Depuis le début du débat sur « l'annulation du mariage de Lille pour cause de non virginité », je m'interroge. Pas tant sur le centre du débat qui a été médiatiquement décidé, et qui me semble comme souvent "à côté", ou en tout cas pretexte pour parler d'autre chose. Je constate que ce débat sur le droit ignore le droit, et le billet de Maître Eolas sur son blog me le confirme. Je me dis aussi, qu'il faut vite lancer un appel aux femmes pour qu'elles arrêtent de se marier avec des cons (athés, musulmans, cathos, protestants ou juifs), mais là, j'ai peur qu'elles n'aient pas tant de candidats remplacement que ça. Je remercie aussi Caroline Fourest (notez-le, ça n'arrivera pas souvent) pour donner des conseils utiles en direct à la télé (sur France 5 aujourd'hui) : bien moins cher que se faire recoudre l'hymen (si ça existe...), un foie de poulet dans le vagin le soir de la nuit de noce, ça saigne bien assez...

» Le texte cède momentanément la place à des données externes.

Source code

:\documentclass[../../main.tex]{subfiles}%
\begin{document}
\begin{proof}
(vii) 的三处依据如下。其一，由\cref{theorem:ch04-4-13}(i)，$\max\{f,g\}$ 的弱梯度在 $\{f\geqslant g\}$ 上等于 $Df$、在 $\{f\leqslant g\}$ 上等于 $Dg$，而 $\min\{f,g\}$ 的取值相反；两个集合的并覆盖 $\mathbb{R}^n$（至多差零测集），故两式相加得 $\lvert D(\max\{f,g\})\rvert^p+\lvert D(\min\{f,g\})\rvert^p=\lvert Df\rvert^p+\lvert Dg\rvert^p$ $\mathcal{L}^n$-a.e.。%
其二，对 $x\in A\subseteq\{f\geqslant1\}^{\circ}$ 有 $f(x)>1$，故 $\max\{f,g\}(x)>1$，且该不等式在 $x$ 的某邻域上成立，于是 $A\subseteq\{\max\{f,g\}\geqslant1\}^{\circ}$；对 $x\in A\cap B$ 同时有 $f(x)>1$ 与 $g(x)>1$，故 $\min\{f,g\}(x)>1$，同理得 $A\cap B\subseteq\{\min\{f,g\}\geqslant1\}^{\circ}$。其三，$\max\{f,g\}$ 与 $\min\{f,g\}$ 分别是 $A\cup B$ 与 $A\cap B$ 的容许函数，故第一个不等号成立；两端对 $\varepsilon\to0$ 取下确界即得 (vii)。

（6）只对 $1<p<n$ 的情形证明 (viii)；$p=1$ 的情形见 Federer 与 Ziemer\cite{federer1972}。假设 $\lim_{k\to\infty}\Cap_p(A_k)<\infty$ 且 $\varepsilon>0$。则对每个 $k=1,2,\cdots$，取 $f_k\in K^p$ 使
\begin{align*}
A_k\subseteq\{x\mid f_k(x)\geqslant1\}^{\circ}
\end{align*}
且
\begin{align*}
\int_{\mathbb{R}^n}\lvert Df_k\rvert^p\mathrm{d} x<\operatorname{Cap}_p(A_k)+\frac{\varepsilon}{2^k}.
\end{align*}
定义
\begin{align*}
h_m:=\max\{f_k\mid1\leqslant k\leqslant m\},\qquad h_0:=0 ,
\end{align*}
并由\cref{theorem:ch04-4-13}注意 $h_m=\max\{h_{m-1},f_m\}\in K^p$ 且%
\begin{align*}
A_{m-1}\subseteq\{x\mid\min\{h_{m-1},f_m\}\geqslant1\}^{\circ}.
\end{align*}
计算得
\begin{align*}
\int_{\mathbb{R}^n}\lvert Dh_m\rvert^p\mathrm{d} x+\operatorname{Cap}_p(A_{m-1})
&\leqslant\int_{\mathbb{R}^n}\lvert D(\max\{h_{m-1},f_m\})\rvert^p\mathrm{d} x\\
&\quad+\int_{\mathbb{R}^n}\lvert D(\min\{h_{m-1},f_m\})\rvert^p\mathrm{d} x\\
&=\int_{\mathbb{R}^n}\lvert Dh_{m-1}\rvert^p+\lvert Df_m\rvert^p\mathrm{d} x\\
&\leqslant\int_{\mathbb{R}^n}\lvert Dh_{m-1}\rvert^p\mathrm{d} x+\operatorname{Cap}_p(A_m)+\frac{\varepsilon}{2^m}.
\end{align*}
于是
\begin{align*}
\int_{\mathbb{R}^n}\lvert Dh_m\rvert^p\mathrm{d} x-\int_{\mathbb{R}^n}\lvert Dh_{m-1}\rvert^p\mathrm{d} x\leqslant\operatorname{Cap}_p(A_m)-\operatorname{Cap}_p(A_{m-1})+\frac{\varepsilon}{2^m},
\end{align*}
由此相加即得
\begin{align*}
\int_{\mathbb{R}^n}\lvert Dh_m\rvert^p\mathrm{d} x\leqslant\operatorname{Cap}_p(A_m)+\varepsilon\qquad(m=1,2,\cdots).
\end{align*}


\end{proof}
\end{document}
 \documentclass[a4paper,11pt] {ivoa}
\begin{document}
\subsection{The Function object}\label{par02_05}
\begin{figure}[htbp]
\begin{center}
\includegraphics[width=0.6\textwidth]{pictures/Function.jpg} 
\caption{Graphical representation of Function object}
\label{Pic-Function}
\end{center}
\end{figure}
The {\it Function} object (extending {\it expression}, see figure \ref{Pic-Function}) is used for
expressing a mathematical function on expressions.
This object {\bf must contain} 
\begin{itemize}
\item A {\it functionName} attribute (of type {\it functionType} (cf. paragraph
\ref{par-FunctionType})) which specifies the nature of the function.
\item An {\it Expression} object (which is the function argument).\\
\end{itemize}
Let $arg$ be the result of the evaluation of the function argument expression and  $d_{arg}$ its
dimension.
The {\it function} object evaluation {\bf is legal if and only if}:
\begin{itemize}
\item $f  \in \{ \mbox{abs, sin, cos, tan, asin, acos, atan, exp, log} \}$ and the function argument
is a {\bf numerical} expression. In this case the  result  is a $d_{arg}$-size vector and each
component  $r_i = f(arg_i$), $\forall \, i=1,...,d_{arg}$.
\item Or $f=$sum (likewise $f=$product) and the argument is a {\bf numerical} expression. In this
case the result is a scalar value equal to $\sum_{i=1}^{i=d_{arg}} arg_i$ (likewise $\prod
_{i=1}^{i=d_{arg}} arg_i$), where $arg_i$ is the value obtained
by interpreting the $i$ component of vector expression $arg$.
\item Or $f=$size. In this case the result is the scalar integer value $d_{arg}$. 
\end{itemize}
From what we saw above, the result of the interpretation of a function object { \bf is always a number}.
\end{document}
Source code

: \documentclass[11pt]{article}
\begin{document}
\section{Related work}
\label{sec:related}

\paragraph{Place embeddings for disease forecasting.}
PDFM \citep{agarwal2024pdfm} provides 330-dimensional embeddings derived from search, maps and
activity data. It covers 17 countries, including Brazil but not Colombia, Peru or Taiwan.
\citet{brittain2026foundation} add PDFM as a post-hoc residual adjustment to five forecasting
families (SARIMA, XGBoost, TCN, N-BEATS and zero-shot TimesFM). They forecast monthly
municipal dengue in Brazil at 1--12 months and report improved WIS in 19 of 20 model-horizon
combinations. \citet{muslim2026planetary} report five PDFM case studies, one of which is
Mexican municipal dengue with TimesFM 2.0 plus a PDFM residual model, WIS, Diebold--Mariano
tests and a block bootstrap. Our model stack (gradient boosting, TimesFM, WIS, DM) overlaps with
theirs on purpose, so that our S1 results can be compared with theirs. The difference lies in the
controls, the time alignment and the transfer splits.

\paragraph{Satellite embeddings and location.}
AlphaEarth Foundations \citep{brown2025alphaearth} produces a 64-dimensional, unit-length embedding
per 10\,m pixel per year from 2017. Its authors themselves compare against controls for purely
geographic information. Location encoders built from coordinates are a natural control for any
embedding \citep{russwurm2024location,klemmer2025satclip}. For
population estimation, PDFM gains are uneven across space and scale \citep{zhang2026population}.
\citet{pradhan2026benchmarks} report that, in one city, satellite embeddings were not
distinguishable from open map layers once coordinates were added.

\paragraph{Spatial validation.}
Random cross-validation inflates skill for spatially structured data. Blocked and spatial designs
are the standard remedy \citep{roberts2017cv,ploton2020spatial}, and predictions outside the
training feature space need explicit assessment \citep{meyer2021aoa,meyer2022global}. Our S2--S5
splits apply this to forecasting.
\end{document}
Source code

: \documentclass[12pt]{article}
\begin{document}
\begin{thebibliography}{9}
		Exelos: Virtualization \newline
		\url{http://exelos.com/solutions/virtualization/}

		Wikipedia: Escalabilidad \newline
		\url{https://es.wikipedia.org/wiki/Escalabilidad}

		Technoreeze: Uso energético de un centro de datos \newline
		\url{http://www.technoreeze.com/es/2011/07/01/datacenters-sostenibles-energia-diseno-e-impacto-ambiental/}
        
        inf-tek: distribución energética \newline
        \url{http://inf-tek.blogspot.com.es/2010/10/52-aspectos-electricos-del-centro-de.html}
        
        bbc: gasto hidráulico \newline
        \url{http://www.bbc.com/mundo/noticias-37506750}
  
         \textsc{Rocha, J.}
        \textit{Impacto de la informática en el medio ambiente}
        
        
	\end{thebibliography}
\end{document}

Non, ce sur quoi je m'interroge depuis le début, c'est le second alinéa du fameux article 180 qui a servi de base à l'annulation, : « S'il y a eu erreur dans la personne, ou sur des qualités essentielles de la personne, l'autre époux peut demander la nullité du mariage. »
ça veut dire quoi « essentielle » ? Dans le texte, cela apparaît en parallèle à « erreur dans la personne ». Il y aurait des qualités qui feraient que la personne n'est pas ce qu'elle est.
Maître Eolas sur son blog parle de « qui elle est vraiment ».
Beau débat philosophique : quelle est l'essence de ce que je suis ? Qu'est-ce que je suis vraiment ? Puis-je le savoir ? Qu'est-ce qui dit ce que je suis : mon corps (la présence d'un hymen ?), mon histoire, ma vie sexuelle, mon passé ?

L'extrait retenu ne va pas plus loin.